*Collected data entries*
^^^^^^^^

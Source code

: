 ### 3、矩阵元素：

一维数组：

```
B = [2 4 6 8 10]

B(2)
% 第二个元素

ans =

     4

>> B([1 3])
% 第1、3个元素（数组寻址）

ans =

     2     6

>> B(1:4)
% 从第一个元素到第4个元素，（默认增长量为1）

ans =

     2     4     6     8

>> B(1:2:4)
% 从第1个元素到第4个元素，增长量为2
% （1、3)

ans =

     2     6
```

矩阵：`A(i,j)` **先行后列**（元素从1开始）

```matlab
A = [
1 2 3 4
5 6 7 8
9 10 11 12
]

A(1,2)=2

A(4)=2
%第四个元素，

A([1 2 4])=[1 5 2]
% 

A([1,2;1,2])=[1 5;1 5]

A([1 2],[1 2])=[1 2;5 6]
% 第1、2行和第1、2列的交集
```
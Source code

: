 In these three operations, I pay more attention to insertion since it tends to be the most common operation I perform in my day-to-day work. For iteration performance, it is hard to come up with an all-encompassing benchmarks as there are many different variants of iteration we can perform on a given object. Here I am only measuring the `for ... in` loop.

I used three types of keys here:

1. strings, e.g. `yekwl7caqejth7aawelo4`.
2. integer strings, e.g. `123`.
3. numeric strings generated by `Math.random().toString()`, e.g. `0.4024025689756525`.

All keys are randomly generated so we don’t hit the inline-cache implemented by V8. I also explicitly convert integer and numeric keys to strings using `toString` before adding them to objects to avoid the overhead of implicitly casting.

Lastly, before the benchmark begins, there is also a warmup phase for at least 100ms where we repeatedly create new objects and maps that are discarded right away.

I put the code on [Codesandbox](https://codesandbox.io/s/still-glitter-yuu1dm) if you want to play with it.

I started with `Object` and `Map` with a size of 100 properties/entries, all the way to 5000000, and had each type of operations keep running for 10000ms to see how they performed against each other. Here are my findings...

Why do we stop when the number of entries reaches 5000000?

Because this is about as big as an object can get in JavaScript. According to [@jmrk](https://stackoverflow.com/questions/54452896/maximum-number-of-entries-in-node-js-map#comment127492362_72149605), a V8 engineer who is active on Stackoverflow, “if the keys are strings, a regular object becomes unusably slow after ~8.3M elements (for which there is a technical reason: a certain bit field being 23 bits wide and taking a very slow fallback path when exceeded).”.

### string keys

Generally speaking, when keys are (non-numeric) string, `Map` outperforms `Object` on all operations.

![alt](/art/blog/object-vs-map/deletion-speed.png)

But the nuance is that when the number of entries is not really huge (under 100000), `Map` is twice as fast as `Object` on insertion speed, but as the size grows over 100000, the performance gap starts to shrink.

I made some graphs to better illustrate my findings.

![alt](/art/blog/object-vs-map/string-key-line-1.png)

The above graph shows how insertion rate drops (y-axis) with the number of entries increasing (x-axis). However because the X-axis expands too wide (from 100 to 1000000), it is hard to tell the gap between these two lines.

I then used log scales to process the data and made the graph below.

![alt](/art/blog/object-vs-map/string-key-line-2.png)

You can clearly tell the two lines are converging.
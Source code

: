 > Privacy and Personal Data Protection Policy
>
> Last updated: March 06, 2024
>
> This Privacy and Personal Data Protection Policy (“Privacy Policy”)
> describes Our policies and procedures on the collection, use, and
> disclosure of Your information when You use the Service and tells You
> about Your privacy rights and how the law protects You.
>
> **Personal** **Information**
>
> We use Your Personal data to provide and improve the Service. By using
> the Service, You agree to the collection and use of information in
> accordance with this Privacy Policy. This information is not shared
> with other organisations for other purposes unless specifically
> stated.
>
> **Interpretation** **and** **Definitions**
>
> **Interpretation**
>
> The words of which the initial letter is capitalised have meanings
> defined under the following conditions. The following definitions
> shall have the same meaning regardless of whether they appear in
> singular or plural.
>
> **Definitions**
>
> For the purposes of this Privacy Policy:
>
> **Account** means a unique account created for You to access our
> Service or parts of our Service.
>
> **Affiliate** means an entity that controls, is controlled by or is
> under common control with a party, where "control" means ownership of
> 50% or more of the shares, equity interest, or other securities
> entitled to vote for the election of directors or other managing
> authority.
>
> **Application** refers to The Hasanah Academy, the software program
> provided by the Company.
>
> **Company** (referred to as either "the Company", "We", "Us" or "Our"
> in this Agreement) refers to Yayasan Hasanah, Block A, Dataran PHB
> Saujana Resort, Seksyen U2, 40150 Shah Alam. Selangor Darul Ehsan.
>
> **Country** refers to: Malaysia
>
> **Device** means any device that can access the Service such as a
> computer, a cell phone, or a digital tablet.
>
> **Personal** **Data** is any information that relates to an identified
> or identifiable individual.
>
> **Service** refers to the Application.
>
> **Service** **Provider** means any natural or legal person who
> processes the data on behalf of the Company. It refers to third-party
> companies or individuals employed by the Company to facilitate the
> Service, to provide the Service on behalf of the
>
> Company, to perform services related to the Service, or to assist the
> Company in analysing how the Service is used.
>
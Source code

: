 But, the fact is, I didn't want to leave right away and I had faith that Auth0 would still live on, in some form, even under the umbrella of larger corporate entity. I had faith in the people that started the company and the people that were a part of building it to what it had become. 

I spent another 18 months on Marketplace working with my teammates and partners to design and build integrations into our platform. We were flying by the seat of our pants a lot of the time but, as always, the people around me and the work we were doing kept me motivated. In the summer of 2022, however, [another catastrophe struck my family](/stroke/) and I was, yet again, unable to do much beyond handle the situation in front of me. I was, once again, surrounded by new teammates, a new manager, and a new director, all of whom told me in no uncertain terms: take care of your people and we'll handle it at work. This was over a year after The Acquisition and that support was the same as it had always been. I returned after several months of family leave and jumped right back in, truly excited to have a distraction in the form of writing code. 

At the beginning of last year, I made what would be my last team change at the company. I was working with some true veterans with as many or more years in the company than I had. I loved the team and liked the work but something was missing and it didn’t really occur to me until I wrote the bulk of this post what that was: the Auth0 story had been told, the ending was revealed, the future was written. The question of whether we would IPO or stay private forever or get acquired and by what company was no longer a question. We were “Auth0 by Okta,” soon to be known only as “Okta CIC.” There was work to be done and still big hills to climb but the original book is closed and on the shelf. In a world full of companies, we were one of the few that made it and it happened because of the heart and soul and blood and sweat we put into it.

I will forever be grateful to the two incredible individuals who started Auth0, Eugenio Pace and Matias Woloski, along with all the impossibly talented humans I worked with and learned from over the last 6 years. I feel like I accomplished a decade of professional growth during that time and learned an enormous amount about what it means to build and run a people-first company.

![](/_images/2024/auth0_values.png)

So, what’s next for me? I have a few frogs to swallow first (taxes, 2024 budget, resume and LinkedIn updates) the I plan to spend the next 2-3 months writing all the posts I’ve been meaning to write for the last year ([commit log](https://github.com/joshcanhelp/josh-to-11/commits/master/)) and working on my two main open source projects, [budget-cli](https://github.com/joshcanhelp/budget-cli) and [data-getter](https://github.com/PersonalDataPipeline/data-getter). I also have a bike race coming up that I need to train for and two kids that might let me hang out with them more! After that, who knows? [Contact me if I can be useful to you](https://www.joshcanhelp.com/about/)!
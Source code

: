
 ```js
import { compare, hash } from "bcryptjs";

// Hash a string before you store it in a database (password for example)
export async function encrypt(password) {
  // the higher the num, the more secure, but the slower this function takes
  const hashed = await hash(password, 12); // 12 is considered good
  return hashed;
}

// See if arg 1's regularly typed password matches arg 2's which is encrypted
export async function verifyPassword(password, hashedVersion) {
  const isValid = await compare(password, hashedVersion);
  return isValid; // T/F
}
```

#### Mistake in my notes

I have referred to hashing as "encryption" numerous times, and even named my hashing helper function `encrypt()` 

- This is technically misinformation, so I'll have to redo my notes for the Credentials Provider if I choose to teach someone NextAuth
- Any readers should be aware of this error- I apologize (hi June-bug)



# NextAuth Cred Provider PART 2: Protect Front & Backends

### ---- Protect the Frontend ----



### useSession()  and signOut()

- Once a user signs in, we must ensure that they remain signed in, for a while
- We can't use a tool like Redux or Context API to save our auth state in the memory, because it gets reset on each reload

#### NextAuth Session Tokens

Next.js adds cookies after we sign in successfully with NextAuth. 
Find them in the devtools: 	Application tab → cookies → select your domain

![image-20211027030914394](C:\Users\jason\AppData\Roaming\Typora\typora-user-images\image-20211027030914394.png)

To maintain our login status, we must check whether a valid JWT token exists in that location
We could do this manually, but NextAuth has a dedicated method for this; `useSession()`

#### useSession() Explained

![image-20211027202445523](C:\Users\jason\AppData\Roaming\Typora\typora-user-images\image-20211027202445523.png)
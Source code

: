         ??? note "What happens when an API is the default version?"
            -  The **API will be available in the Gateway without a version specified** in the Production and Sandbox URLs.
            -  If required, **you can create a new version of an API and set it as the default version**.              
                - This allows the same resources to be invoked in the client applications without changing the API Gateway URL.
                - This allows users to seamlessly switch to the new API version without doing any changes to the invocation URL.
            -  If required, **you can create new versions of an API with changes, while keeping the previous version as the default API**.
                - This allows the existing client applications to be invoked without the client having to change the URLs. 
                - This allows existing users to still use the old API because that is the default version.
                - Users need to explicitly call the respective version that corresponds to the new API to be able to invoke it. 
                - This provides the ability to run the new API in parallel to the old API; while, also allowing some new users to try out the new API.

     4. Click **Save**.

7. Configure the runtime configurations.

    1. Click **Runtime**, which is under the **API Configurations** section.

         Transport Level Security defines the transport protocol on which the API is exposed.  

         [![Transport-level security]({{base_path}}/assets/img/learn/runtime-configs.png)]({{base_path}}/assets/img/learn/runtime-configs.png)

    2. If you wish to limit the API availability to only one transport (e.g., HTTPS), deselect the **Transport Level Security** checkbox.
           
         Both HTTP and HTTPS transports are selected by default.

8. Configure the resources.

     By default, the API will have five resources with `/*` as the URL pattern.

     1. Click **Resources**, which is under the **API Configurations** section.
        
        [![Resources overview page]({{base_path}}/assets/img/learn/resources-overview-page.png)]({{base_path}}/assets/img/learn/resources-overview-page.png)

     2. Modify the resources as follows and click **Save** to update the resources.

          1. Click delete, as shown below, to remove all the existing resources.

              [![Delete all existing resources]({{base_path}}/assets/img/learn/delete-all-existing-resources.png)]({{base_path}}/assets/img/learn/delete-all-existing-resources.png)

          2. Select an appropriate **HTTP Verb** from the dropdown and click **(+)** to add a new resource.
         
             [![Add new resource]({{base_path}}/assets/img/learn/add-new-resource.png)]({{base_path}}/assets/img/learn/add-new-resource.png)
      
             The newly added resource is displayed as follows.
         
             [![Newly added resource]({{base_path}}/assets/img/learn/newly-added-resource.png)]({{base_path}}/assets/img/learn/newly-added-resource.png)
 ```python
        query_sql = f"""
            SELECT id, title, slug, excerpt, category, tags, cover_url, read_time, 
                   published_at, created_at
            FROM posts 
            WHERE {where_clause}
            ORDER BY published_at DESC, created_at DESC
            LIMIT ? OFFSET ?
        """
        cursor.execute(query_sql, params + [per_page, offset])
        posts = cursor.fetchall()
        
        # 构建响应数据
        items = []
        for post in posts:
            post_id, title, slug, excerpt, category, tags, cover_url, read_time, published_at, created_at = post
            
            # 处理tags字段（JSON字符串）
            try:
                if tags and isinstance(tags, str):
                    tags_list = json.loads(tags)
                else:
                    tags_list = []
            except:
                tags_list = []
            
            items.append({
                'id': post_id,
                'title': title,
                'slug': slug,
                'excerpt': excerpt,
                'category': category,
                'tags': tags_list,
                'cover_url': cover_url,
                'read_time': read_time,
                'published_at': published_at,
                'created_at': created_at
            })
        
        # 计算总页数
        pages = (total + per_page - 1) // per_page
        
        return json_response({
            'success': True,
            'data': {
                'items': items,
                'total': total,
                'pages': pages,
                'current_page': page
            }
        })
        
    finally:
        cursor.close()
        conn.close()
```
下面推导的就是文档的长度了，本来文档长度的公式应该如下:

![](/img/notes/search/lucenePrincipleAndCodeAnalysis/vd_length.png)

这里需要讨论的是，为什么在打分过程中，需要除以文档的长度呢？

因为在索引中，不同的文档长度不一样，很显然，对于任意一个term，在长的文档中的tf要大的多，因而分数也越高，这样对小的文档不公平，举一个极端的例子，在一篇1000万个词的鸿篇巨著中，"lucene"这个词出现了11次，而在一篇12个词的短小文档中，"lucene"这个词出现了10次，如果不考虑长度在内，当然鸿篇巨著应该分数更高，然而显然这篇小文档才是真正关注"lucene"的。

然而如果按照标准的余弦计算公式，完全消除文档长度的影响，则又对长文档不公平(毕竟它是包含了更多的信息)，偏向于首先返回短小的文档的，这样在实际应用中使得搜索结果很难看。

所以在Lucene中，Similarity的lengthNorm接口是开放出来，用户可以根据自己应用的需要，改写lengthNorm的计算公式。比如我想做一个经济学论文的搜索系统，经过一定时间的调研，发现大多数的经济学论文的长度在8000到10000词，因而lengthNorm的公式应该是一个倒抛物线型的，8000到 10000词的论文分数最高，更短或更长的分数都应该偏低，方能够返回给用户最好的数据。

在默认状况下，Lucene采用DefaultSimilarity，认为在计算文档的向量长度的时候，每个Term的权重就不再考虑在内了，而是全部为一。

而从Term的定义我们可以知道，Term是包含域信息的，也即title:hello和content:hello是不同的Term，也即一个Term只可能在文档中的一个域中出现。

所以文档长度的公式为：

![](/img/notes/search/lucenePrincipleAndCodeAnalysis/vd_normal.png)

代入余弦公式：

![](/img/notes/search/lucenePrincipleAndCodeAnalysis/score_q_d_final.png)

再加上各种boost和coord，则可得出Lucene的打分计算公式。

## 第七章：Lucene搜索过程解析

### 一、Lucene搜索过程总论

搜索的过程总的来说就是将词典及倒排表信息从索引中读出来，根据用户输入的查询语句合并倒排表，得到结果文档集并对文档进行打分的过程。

^^^^^^^^

*Task instructions*
The answer should consist of every line above in which "Policy" appears.

*Task response*
: > Privacy and Personal Data Protection Policy
> This Privacy and Personal Data Protection Policy (“Privacy Policy”)
> accordance with this Privacy Policy. This information is not shared
> For the purposes of this Privacy Policy:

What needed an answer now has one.